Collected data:
************
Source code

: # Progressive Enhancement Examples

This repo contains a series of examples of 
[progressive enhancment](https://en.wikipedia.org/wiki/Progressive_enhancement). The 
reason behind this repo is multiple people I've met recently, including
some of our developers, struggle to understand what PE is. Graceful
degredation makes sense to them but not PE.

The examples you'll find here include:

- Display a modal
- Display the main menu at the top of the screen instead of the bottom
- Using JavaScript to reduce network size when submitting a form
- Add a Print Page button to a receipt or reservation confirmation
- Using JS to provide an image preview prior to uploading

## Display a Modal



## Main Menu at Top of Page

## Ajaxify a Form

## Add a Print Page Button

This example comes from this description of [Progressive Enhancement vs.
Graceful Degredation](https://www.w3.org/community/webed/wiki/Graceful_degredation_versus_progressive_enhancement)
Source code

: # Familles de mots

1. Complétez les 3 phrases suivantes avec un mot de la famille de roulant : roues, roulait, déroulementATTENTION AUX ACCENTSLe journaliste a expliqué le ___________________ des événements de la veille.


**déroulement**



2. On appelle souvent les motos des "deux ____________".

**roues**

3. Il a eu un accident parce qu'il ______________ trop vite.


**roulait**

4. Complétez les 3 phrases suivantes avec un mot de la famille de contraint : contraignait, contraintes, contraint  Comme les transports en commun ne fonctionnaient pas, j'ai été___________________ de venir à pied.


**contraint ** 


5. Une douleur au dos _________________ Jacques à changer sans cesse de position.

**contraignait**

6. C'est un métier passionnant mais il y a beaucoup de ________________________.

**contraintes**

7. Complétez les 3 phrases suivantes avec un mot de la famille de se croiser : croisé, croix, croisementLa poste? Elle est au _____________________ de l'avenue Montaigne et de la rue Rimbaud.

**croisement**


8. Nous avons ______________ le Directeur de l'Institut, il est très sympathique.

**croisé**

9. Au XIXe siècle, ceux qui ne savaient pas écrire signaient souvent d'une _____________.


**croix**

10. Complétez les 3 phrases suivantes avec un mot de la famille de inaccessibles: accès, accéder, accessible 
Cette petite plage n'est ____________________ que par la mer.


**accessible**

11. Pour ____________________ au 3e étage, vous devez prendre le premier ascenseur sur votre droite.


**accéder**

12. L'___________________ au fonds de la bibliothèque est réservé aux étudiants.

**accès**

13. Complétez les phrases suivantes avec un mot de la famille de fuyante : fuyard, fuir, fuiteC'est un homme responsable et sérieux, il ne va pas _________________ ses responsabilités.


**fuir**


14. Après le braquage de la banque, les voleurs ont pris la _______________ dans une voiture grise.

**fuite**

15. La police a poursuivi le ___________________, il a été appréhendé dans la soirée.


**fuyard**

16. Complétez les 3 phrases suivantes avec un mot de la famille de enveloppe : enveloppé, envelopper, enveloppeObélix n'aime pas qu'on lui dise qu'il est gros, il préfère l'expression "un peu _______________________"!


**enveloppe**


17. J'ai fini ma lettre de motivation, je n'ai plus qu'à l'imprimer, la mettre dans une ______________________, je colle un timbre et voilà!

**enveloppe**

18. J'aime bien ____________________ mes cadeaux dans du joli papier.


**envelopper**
************
▶ GOAL OF THE EXERCISE:
Every entry above should be duplicated exactly.

▶ ANSWER BOX:
Source code

: # Progressive Enhancement Examples

This repo contains a series of examples of 
[progressive enhancment](https://en.wikipedia.org/wiki/Progressive_enhancement). The 
reason behind this repo is multiple people I've met recently, including
some of our developers, struggle to understand what PE is. Graceful
degredation makes sense to them but not PE.

The examples you'll find here include:

- Display a modal
- Display the main menu at the top of the screen instead of the bottom
- Using JavaScript to reduce network size when submitting a form
- Add a Print Page button to a receipt or reservation confirmation
- Using JS to provide an image preview prior to uploading

## Display a Modal



## Main Menu at Top of Page

## Ajaxify a Form

## Add a Print Page Button

This example comes from this description of [Progressive Enhancement vs.
Graceful Degredation](https://www.w3.org/community/webed/wiki/Graceful_degredation_versus_progressive_enhancement)
Source code

: # Familles de mots

1. Complétez les 3 phrases suivantes avec un mot de la famille de roulant : roues, roulait, déroulementATTENTION AUX ACCENTSLe journaliste a expliqué le ___________________ des événements de la veille.


**déroulement**



2. On appelle souvent les motos des "deux ____________".

**roues**

3. Il a eu un accident parce qu'il ______________ trop vite.


**roulait**

4. Complétez les 3 phrases suivantes avec un mot de la famille de contraint : contraignait, contraintes, contraint  Comme les transports en commun ne fonctionnaient pas, j'ai été___________________ de venir à pied.


**contraint ** 


5. Une douleur au dos _________________ Jacques à changer sans cesse de position.

**contraignait**

6. C'est un métier passionnant mais il y a beaucoup de ________________________.

**contraintes**

7. Complétez les 3 phrases suivantes avec un mot de la famille de se croiser : croisé, croix, croisementLa poste? Elle est au _____________________ de l'avenue Montaigne et de la rue Rimbaud.

**croisement**


8. Nous avons ______________ le Directeur de l'Institut, il est très sympathique.

**croisé**

9. Au XIXe siècle, ceux qui ne savaient pas écrire signaient souvent d'une _____________.


**croix**

10. Complétez les 3 phrases suivantes avec un mot de la famille de inaccessibles: accès, accéder, accessible 
Cette petite plage n'est ____________________ que par la mer.


**accessible**

11. Pour ____________________ au 3e étage, vous devez prendre le premier ascenseur sur votre droite.


**accéder**

12. L'___________________ au fonds de la bibliothèque est réservé aux étudiants.

**accès**

13. Complétez les phrases suivantes avec un mot de la famille de fuyante : fuyard, fuir, fuiteC'est un homme responsable et sérieux, il ne va pas _________________ ses responsabilités.


**fuir**


14. Après le braquage de la banque, les voleurs ont pris la _______________ dans une voiture grise.

**fuite**

15. La police a poursuivi le ___________________, il a été appréhendé dans la soirée.


**fuyard**

16. Complétez les 3 phrases suivantes avec un mot de la famille de enveloppe : enveloppé, envelopper, enveloppeObélix n'aime pas qu'on lui dise qu'il est gros, il préfère l'expression "un peu _______________________"!


**enveloppe**


17. J'ai fini ma lettre de motivation, je n'ai plus qu'à l'imprimer, la mettre dans une ______________________, je colle un timbre et voilà!

**enveloppe**

18. J'aime bien ____________________ mes cadeaux dans du joli papier.


**envelopper**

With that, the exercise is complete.